Life insurers' year-over-year ordinary and group annuity considerations shrunk 2.31% in 2016. Within that total, group considerations rose 1.83%, but ordinary considerations fell 4.86%.
In recent years, insurers have benefited from companies transferring their pension liabilities through the purchase of group annuities. The industry generated $13.7 billion in U.S. single-premium pension buyout sales in 2016, according to the Life Insurance and Market Research Association. That figure was the second-highest total the organization has on record.
LIMRA reported more than 383 group annuities purchased in 2016, with many of the sales coming from relatively small plans. WestRock Co.'s contract with Prudential Financial Inc. was the largest at $2.50 billion.
Prudential Financial had $21.76 billion in total annuity considerations for the year, the highest in the industry based on an S&P Global Market Intelligence analysis. Still, that figure was down 1.39% from 2015, driven primarily by a 10.41% drop in ordinary annuity considerations in 2016.

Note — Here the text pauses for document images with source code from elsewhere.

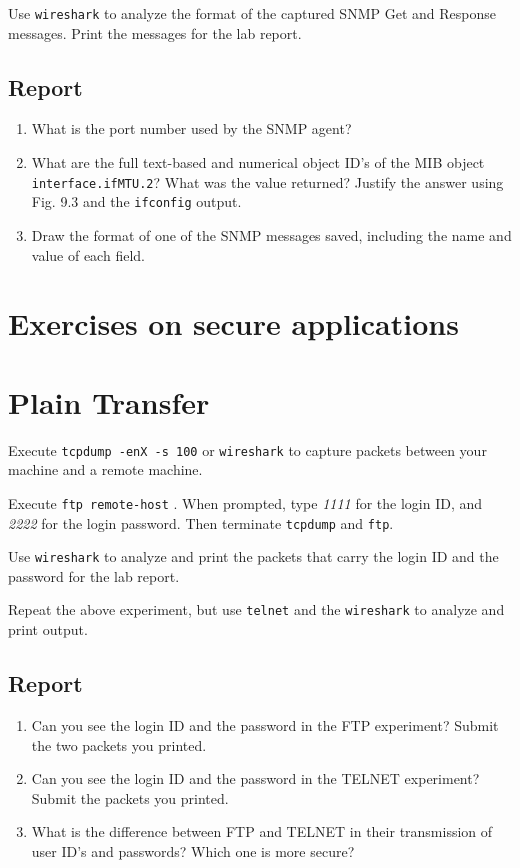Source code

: \documentclass{../UTNetLab}
\begin{document}
	Use \lstinline{wireshark} to analyze the format of the captured SNMP Get and Response messages. Print the messages for the lab report.
	
	\subsection*{Report}
	\begin{enumerate}
		\item What is the port number used by the SNMP agent?
		\item What are the full text-based and numerical object ID’s of the MIB object \texttt{interface.ifMTU.2}? What was the value returned? Justify the answer using Fig. 9.3 and the \lstinline{ifconfig} output.
		\item Draw the format of one of the SNMP messages saved, including the name and value of each field.
	\end{enumerate}

\section*{Exercises on secure applications}
	
\section{Plain Transfer}
	Execute \lstinline{tcpdump -enX -s 100} or \lstinline{wireshark} to capture packets between your machine and a remote machine.

	Execute \lstinline[emph={remote-host}]{ftp remote-host} . When prompted, type \textit{1111} for the login ID, and \textit{2222} for the login password. Then terminate \lstinline{tcpdump} and \lstinline{ftp}.

	Use \lstinline{wireshark} to analyze and print the packets that carry the login ID and the password for the lab report.

	Repeat the above experiment, but use \lstinline{telnet} and the \lstinline{wireshark} to analyze and print output.

	\subsection*{Report}
	\begin{enumerate}
		\item Can you see the login ID and the password in the FTP experiment? Submit the two packets you printed.
		\item Can you see the login ID and the password in the TELNET experiment? Submit the packets you printed.
		\item What is the difference between FTP and TELNET in their transmission of user ID’s and passwords? Which one is more secure?
	\end{enumerate}
\end{document}
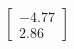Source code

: \documentclass[preview]{standalone}
\begin{document}
\begin{align*}
\begin{bmatrix} -4.77 \\ 2.86 \end{bmatrix}
\end{align*}
\end{document}
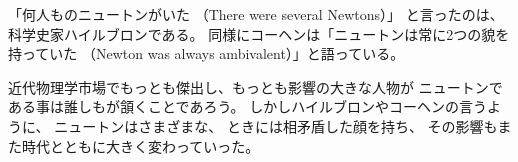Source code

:\documentclass{jlreq}
\begin{document}
「何人ものニュートンがいた （There were several Newtons）」
と言ったのは、科学史家ハイルブロンである。%
同様にコーヘンは「ニュートンは常に2つの貌を持っていた%
（Newton was always ambivalent）」と語っている。

\noindent 近代物理学市場でもっとも傑出し、もっとも影響の大きな人物が
ニュートンである事は誰しもが頷くことであろう。
しかしハイルブロンやコーヘンの言うように、
ニュートンはさまざまな、%
ときには相矛盾した顔を持ち、
その影響もまた時代とともに大きく変わっていった。
 
\end{document}
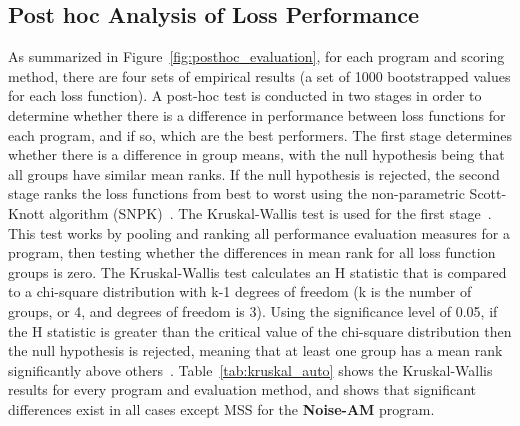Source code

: \documentclass[lettersize,journal]{IEEEtran}
\providecommand{\gls}[1]{#1}
\newcommand{\AmpMod}{\textbf{Noise-AM}}
\begin{document}
\subsection{Post hoc Analysis of Loss Performance}
\label{sec:results_posthoc}
As summarized in Figure~\ref{fig:posthoc_evaluation}, for each program and scoring method, there are four sets of empirical results (a set of 1000 bootstrapped values for each loss function). A post-hoc test is conducted in two stages in order to determine whether there is a difference in performance between loss functions for each program, and if so, which are the best performers. The first stage determines whether there is a difference in group means, with the null hypothesis being that all groups have similar mean ranks. If the null hypothesis is rejected, the second stage ranks the loss functions from best to worst using the non-parametric Scott-Knott algorithm (\gls{SNPK})~\cite{tantithamthavorn2017mvt,tantithamthavorn2018optimization}.
The Kruskal-Wallis test is used for the first stage~\cite{kruskal1952use}. This test works by pooling and ranking all performance evaluation measures for a program, then testing whether the differences in mean rank for all loss function groups is zero. The Kruskal-Wallis test calculates an H statistic that is compared to a chi-square distribution with k-1 degrees of freedom (k is the number of groups, or 4, and degrees of freedom is 3). Using the significance level of 0.05, if the H statistic is greater than the critical value of the chi-square distribution then the null hypothesis is rejected, meaning that at least one group has a mean rank significantly above others~\cite{kruskal1952use}. Table~\ref{tab:kruskal_auto} shows the Kruskal-Wallis results for every program and evaluation method, and shows that significant differences exist in all cases except MSS for the \AmpMod{} program. 
\end{document}

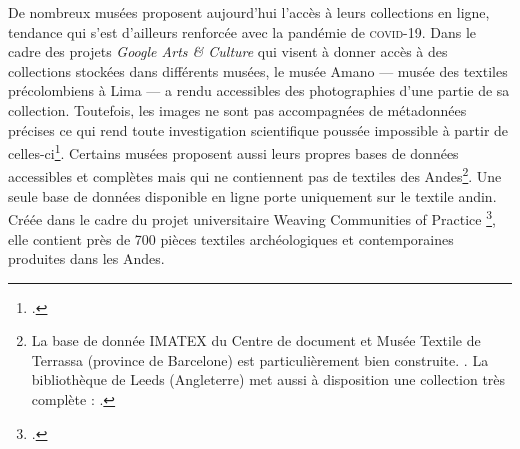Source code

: De nombreux musées proposent aujourd'hui l'accès à leurs collections en ligne, tendance qui s'est d'ailleurs renforcée avec la pandémie de \textsc{covid-}\small 19\normalsize. Dans le cadre des projets \textit{Google Arts \& Culture} qui visent à donner accès à des collections stockées dans différents musées, le musée Amano --- musée des textiles précolombiens à Lima --- a rendu accessibles des photographies d'une partie de sa collection. Toutefois, les images ne sont pas accompagnées de métadonnées précises ce qui rend toute investigation scientifique poussée impossible à partir de celles-ci\footcite{AmanoPreColumbianTextile}. Certains musées proposent aussi leurs propres bases de données accessibles et complètes mais qui ne contiennent pas de textiles des Andes\footnote{La base de donnée IMATEX du Centre de document et Musée Textile de Terrassa (province de Barcelone) est particulièrement bien construite. \cite{Imatex}. La bibliothèque de Leeds (Angleterre) met aussi à disposition une collection très complète : \cite{InternationalTextileCollection}.}. Une seule base de données disponible en ligne porte uniquement sur le textile andin. Créée dans le cadre du projet universitaire \og Weaving Communities of Practice \fg\footcite{FrontPageWeaving}, elle contient près de 700 pièces textiles archéologiques et contemporaines produites dans les Andes.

During the company's fourth-quarter earnings call, CEO John Strangfeld said product diversification prevented the company's year-over-year variable annuity sales from declining as much as peers' did in 2016.

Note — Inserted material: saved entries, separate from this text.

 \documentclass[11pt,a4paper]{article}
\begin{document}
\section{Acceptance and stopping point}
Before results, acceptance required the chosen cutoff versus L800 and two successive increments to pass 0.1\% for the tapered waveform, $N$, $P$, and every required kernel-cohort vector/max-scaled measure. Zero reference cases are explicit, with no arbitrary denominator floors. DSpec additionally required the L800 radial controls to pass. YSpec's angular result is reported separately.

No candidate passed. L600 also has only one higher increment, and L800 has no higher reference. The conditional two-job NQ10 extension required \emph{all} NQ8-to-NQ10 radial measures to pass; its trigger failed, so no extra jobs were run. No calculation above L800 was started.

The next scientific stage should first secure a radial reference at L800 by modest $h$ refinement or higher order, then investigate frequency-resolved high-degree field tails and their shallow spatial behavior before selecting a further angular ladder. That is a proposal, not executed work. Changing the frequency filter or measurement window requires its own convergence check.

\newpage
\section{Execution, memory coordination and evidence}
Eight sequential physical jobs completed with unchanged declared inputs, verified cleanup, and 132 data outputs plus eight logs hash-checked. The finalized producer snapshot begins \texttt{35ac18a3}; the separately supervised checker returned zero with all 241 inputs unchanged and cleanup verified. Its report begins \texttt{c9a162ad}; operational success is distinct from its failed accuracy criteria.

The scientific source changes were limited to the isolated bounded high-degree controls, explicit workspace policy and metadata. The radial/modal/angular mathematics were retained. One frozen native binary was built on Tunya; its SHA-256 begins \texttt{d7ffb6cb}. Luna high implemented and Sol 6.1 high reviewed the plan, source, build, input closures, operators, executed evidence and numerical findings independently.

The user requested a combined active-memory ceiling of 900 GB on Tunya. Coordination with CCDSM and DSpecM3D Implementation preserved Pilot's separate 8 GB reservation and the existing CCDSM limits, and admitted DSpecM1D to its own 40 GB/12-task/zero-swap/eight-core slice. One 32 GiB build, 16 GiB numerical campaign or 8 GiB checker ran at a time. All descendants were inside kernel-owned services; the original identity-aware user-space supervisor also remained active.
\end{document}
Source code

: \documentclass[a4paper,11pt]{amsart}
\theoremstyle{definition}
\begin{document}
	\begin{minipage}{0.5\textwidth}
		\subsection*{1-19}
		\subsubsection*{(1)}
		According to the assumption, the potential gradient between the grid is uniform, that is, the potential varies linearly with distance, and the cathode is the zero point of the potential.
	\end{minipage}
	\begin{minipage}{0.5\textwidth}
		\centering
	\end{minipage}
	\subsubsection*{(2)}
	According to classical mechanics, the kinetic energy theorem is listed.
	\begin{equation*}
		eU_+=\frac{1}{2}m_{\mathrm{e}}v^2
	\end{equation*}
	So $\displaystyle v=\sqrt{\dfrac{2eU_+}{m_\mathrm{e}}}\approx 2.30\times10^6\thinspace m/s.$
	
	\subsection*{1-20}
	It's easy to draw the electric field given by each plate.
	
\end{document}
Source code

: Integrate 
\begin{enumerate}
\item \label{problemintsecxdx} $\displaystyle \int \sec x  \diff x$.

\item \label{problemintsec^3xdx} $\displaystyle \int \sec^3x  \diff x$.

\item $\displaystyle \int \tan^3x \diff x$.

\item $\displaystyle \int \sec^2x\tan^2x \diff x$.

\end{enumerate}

"But we're not immune to broader industry pressures, including the impact of regulatory uncertainty," he said, according to a transcript.
Some of that uncertainty may be attributed to the Department of Labor's Conflict of Interest Rule, often referred to as the fiduciary rule, which it approved in April 2016. The rule was designed to create a fiduciary responsibility to investors for financial retirement advisers, a stricter standard than the current "suitability" standard. The rule would appear to disfavor the comparatively high costs and complexity of some annuity products.
Though the rule was scheduled to be phased in April 10, the administration of President Donald Trump has moved to delay the rule's applicability date by 60 days to give it time to review the rule's impact on the industry and consumers.
Lincoln National Corp., which for the first time since 2003 is not ranked in the top 10 by annuity considerations, posted a year-over-year decrease of 21.30% in total annuity considerations in 2016.
Other major insurers in the variable annuity space posted large year-over-year decreases. U.K.-based Prudential Plc's U.S. unit Jackson National Life Insurance Co. fell two spots to No. 3 and saw a drop of 23.81%, or $5.86 billion in total considerations. Netherlands-based AEGON NV saw an aggregate decline of 17.89%, including a sharp 43.13% decrease in ordinary annuity considerations in 2016.
Companies with large fixed-annuity businesses have seen growth in their considerations. One such insurer, New York Life Insurance Co., jumped three spots to No. 4 with $16.82 billion in considerations, an increase of 7.13% compared with 2015.
Methodology behind the rankings
The ranking includes SNL groups and companies independent of a group. To address the impact of foreign currency conversions for entities with a significant amount of business written outside the U.S., SNL adjusted the rankings to exclude such entities. As a result, American Life Insurance Co. (DE) and American Family Life Assurance Co. of Columbus were excluded, affecting the rankings of SNL groups MetLife and Aflac.
Ordinary annuities refer to fixed and variable annuities sold to individuals. Group annuities include investment options typically available in tax-advantaged savings accounts and guaranteed investment contracts.
SNL uses statutory total annuity considerations to determine market share. Total annuity consideration is a preferred indicator of market share as it not only reflects new business but also the persistency of a company's existing business in the form of renewal annuity considerations. Additionally, many policyholder acquisition costs are not recovered within one year. As such, total annuity considerations can also be a better indicator of profitability for life insurers, whereas new sales do not necessarily equate with profitability.